What to do — Report every line of the data where the string "скрізь" appears.

(Source records)
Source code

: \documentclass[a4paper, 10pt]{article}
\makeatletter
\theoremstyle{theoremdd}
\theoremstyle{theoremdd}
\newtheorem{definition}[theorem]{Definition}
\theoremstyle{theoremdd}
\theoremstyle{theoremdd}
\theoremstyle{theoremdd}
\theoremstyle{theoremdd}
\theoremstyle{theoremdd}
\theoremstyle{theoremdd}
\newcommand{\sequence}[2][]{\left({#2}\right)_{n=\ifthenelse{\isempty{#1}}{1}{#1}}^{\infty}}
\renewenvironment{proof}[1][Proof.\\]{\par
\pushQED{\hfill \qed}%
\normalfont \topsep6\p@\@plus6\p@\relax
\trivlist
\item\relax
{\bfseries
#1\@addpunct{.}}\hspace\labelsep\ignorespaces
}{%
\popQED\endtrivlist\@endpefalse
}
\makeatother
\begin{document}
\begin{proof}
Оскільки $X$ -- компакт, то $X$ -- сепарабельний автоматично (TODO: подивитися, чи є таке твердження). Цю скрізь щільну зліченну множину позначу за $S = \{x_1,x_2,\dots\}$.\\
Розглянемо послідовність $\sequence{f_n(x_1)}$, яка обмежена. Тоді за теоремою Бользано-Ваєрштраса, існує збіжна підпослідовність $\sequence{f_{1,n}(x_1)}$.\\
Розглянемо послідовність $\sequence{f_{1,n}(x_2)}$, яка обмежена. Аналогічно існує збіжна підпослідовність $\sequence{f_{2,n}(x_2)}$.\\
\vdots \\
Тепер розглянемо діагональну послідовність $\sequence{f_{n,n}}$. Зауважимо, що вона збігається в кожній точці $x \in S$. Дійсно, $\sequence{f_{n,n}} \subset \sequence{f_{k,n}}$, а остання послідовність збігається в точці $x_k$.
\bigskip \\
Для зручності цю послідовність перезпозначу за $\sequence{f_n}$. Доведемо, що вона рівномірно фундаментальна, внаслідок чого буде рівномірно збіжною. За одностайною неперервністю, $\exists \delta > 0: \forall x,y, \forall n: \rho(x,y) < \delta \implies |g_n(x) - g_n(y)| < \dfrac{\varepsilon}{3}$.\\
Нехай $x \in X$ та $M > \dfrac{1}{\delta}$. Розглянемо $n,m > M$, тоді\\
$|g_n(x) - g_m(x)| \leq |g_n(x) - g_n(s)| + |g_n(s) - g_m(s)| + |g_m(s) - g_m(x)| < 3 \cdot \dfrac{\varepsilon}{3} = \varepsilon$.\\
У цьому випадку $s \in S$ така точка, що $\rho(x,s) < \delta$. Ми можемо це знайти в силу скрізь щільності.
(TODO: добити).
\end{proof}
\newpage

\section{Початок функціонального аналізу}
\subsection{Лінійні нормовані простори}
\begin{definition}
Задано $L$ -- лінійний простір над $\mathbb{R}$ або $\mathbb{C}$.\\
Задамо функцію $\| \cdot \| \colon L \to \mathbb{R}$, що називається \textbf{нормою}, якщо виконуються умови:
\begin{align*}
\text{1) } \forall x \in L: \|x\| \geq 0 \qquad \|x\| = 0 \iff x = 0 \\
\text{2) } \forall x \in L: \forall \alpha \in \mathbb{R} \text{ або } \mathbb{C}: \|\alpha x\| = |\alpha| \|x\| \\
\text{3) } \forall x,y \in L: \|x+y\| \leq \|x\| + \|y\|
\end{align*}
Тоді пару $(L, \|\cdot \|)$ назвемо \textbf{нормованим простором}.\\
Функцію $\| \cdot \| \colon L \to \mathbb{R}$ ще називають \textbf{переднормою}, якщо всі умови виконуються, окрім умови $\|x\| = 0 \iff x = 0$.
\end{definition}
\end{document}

--

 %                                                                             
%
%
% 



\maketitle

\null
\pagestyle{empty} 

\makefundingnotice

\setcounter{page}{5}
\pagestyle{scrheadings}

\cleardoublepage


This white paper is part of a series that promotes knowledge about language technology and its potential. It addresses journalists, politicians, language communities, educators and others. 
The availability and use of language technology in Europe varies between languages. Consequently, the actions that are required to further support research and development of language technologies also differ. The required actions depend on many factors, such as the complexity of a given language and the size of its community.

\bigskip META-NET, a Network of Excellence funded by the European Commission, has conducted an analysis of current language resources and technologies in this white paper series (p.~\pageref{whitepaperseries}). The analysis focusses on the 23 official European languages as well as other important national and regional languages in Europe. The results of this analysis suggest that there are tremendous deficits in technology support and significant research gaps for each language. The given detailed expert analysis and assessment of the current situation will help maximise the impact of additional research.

==

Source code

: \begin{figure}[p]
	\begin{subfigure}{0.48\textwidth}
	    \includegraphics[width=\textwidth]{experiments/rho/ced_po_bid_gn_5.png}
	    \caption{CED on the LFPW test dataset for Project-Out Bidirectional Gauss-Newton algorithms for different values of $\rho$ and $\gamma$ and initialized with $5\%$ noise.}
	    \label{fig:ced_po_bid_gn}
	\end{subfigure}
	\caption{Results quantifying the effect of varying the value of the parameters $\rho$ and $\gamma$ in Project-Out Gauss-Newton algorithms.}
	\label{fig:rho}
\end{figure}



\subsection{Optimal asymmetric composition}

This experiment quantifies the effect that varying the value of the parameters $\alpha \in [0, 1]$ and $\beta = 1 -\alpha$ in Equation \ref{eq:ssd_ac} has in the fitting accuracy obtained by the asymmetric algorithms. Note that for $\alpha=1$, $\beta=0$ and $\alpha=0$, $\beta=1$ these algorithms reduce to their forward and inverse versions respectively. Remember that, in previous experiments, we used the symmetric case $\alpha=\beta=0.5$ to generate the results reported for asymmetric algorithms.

Exercise output —
Оскільки $X$ -- компакт, то $X$ -- сепарабельний автоматично (TODO: подивитися, чи є таке твердження). Цю скрізь щільну зліченну множину позначу за $S = \{x_1,x_2,\dots\}$.\\
У цьому випадку $s \in S$ така точка, що $\rho(x,s) < \delta$. Ми можемо це знайти в силу скрізь щільності.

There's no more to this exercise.